Appreciation has you looking to others to guide the conversation. Appropriation is where you take from others and then put yourself in a position of authority.

Examples of appreciation is going to a new country, one that is rich in culture and traditions. Upon going on that trip, you let the locals and history teach you about that culture. You honor that culture for everything that it is worth and making sure to give credit where credit is due.

If someone wants to wear a traditional Native American piece of clothing, you ensure it’s not for something like Halloween, but maybe for a special day in Native American history — and before you embark on that journey, you ensure you’re doing the research, buying from the right Native American stores/businesses, and making it clear that you’ve done the proper research. 

But cultural appreciation also goes beyond just giving credit; it also involves bringing the people of the culture you’re trying to learn more about into the conversation.

A great example of cultural appreciation would be in 2016 when a group of twenty Christian pastors visited a mosque.

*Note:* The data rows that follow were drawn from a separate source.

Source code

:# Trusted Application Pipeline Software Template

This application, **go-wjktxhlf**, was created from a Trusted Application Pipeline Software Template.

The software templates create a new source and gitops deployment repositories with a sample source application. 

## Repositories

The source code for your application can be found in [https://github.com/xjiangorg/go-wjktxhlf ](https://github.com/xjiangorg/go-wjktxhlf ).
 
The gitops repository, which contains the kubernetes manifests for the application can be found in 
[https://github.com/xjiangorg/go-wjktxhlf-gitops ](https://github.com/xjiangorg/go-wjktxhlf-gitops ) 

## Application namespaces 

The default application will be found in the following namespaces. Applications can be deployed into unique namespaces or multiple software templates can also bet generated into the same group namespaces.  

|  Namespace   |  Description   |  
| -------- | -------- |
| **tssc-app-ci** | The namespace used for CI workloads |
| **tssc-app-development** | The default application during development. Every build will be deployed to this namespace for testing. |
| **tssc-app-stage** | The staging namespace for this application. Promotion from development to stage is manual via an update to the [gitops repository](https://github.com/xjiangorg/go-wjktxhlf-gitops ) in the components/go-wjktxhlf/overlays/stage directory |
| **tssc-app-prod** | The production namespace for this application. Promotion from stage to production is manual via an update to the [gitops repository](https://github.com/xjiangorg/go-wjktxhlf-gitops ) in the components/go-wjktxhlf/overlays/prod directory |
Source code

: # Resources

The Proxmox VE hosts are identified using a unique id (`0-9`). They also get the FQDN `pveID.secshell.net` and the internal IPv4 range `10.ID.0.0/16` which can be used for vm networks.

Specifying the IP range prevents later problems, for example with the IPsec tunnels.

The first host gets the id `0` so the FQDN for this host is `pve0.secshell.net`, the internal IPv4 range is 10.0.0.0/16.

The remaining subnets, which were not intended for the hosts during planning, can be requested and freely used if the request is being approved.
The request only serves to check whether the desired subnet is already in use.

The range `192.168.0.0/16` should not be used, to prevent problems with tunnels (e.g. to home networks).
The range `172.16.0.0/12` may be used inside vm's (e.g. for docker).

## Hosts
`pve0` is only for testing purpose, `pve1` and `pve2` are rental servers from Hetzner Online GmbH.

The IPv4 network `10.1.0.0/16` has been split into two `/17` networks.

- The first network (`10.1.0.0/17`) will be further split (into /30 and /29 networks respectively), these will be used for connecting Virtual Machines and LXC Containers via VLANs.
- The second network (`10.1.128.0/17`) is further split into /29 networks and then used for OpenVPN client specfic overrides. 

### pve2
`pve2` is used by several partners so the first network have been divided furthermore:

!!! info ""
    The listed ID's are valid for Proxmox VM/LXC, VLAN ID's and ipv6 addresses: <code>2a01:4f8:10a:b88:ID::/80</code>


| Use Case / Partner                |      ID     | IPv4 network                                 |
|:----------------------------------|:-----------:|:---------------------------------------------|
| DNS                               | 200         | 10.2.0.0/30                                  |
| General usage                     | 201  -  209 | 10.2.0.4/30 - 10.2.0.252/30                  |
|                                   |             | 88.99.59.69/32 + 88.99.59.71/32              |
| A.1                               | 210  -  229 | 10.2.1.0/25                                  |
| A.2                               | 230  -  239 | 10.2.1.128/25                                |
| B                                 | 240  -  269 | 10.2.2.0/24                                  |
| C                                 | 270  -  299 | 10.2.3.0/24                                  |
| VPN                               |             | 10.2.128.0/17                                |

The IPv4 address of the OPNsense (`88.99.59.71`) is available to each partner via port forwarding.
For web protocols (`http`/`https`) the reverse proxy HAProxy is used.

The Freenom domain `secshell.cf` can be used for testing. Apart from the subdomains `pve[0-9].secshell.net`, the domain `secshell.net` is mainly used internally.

The group of pastors committed to learning more about the Muslim faith and the appropriate behavior for being in a mosque.

Distinguishing between cultural appropriation and apprecation can be a rather sloppy slope, but the bottom line is to make sure you’re not doing anything without understanding the meaning and importance behind every cultural exchange.

It hurts more to see people take from your culture without even knowing what exactly they’re taking and how much it truly means to them.